Abstract
Background:
Lipid metabolism is one of the hepatitis C virus (HCV) life cycle steps. Statins can reduce cholesterol level and finally can decrease HCV replication. Thus, we assessed the effect of Statins in combination with standard antiviral treatment on hyperlipidemic genotype I HCV infected patients.
Materials and Methods:
This study was a prospective clinical trial. 40 patients were selected from those referred to educational and Therapeutic Centers of Isfahan University of Medical Sciences from 2009 to 2010 with confirmed HCV viremia. All patients received Peg-interferon-a2a and ribavirin. 20 hyperlipidemic Patients received 20 mg atorvastatin nightly for 3 months and placebo was prescribed for 20 normolipidemic HCV infected patients as a control group. Liver enzymes and complete blood count were checked monthly and thyroid stimulating hormone was checked every 3 months. We also performed quantitative HCV-ribonucleic acid (RNA) test in 12th week of therapy, at the end of treatment and 6 months after therapy for all samples.
Results:
We didn’t find any significant differences in the mean of HCV-RNA numbers between statin and placebo groups in 12th week of treatment, in the end of treatment and 6 months after treatment (P > 0.05).
Conclusion:
Atorvastatin has no effect on the mean of HCV viral load when we added it to standard treatment for hepatitis C infection.

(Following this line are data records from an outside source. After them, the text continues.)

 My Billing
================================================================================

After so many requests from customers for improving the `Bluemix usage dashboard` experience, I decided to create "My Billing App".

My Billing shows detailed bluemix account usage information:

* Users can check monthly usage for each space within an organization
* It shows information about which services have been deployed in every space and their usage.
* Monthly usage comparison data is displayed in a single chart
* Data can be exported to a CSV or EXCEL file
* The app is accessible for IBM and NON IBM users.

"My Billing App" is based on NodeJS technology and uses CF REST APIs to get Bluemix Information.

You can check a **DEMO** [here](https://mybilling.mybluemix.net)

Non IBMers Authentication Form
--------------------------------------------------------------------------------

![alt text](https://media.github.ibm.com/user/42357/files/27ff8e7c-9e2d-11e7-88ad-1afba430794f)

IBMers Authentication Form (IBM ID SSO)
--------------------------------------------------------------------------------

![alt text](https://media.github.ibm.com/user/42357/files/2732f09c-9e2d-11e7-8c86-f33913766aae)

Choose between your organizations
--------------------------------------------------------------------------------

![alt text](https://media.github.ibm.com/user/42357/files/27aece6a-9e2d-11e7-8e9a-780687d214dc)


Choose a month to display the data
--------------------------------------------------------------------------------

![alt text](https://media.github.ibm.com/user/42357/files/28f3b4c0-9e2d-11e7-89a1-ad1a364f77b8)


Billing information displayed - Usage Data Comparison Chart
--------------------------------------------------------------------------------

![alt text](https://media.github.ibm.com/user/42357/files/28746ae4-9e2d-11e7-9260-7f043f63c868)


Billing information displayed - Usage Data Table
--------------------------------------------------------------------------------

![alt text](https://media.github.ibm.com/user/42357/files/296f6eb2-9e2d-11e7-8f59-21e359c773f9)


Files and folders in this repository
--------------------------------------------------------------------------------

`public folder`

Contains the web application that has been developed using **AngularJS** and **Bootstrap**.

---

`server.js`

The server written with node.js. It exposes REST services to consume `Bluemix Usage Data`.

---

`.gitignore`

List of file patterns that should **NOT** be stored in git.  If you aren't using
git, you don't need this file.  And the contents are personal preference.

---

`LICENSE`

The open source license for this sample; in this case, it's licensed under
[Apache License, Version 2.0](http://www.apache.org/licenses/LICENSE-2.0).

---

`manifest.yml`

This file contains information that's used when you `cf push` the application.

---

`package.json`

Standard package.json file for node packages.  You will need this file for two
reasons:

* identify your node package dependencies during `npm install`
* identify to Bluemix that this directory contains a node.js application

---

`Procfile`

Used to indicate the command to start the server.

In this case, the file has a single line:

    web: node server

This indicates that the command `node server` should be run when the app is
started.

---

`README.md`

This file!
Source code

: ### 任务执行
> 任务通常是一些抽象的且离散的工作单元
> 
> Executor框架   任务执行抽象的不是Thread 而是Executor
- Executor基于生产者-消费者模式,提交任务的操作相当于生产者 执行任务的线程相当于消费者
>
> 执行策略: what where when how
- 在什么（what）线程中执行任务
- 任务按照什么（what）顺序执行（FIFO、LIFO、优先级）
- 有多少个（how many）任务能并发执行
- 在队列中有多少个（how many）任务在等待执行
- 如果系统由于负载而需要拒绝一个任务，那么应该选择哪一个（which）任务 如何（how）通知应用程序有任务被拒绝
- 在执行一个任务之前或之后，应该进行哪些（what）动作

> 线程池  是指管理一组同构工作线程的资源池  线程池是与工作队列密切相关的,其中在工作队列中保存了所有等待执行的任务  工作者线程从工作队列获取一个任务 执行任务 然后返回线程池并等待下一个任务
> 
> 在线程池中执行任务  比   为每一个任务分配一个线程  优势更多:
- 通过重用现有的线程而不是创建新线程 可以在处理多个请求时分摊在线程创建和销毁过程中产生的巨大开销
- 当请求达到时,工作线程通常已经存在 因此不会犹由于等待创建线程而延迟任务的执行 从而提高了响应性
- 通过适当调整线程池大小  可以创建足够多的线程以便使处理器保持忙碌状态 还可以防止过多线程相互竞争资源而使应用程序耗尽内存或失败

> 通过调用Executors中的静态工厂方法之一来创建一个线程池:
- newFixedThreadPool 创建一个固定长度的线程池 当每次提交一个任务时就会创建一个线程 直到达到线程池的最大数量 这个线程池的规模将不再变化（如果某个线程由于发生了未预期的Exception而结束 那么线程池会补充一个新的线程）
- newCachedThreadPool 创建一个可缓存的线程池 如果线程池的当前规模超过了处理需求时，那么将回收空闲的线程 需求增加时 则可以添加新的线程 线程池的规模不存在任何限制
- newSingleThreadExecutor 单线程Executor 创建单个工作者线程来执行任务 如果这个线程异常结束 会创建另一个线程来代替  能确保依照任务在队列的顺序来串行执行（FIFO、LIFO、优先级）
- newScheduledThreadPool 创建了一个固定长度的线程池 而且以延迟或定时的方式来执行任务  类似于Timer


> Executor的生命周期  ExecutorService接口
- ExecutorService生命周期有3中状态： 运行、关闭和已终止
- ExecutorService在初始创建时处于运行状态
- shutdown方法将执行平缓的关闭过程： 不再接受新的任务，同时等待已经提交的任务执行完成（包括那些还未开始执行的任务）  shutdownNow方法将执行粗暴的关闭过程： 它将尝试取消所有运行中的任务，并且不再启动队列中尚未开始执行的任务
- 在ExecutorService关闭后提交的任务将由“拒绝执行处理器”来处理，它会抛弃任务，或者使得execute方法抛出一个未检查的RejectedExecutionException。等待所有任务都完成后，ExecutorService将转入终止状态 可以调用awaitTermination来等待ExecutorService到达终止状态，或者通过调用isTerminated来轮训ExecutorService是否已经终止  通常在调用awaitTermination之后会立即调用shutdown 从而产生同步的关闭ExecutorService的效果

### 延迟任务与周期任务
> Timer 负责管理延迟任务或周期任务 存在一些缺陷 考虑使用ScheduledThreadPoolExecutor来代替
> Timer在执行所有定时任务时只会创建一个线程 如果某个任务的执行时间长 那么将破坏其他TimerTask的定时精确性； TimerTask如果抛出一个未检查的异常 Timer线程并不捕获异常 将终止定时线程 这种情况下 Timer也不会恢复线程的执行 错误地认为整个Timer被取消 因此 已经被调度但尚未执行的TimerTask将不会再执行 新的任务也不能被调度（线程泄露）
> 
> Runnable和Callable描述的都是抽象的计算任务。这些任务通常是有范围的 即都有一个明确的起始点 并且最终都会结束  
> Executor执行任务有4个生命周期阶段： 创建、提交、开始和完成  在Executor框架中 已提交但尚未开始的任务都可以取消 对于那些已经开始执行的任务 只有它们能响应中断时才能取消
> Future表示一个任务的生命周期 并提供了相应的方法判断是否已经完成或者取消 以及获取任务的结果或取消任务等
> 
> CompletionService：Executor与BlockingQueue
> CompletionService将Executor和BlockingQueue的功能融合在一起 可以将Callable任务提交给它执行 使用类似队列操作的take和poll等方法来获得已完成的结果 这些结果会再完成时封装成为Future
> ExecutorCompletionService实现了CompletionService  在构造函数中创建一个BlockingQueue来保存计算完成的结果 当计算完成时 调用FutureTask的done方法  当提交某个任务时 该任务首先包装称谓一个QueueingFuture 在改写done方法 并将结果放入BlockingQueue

Further studies are necessary to examine the possible antiviral properties of statins and their potential role as adjuncts to standard HCV therapy.

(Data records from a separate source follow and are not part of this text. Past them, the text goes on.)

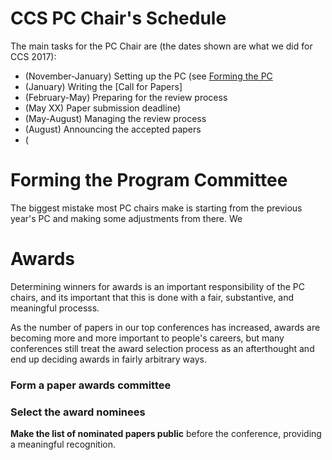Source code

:# CCS PC Chair's Schedule

The main tasks for the PC Chair are (the dates shown are what we did
for CCS 2017):

- (November-January) Setting up the PC (see [Forming the PC](#forming)
- (January) Writing the [Call for Papers]
- (February-May) Preparing for the review process
- (May XX) Paper submission deadline)
- (May-August) Managing the review process
- (August) Announcing the accepted papers
- (

# Forming the Program Committee

The biggest mistake most PC chairs make is starting from the previous
year's PC and making some adjustments from there. We 

# Awards

Determining winners for awards is an important responsibility of the
PC chairs, and its important that this is done with a fair,
substantive, and meaningful processs.  

As the number of papers in our top conferences has increased, awards
are becoming more and more important to people's careers, but many
conferences still treat the award selection process as an afterthought
and end up deciding awards in fairly arbitrary ways.



### Form a paper awards committee

### Select the award nominees 

**Make the list of nominated papers public** before the conference,
  providing a meaningful recognition.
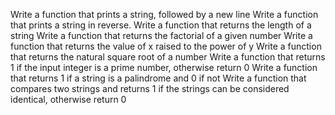 Write a function that prints a string, followed by a new line
Write a function that prints a string in reverse.
Write a function that returns the length of a string
Write a function that returns the factorial of a given number
Write a function that returns the value of x raised to the power of y
Write a function that returns the natural square root of a number
Write a function that returns 1 if the input integer is a prime number, otherwise return 0
Write a function that returns 1 if a string is a palindrome and 0 if not
Write a function that compares two strings and returns 1 if the strings can be considered identical, otherwise return 0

Keywords: Hepatitis C, hyperlipidemia, statins
INTRODUCTION
Hepatitis C virus (HCV) is an important human pathogen, not only because of its high prevalence and worldwide burden, but also because of the potentially serious complications of persistent HCV infection. These complications include cirrhosis, hepatocellular carcinoma, and end-stage liver disease necessitating liver transplantation. The incidence rates for all of these complications are expected to rise in the near future.[1,2]
It is estimated that 130-170 million people have chronic HCV (about 3% of the world population).[3,4] More than 3,00,000 people die every year from hepatitis C related liver diseases.[5] There is no vaccination for HCV, so the treatment is very important.
The standard medication of HCV (pegylated interferon (IFN) alpha plus ribavirin [RBV]) in HCV genotype I infected patients have shown 40-50% sustained virological response (SVR),[3] so we need more effective treatment method.
Lipid metabolism is one of the HCV life cycle steps. HCV forms a replication complex in lipid raft membrane that is full of cholesterol and sphingolipids.[6,7] 3-hydroxy-3 methyl-glutaryl Coenzyme A inhibitors (statins) can reduce cholesterol level and finally can decrease HCV replication. Hence, statin therapy can be introduced as a complementary treatment.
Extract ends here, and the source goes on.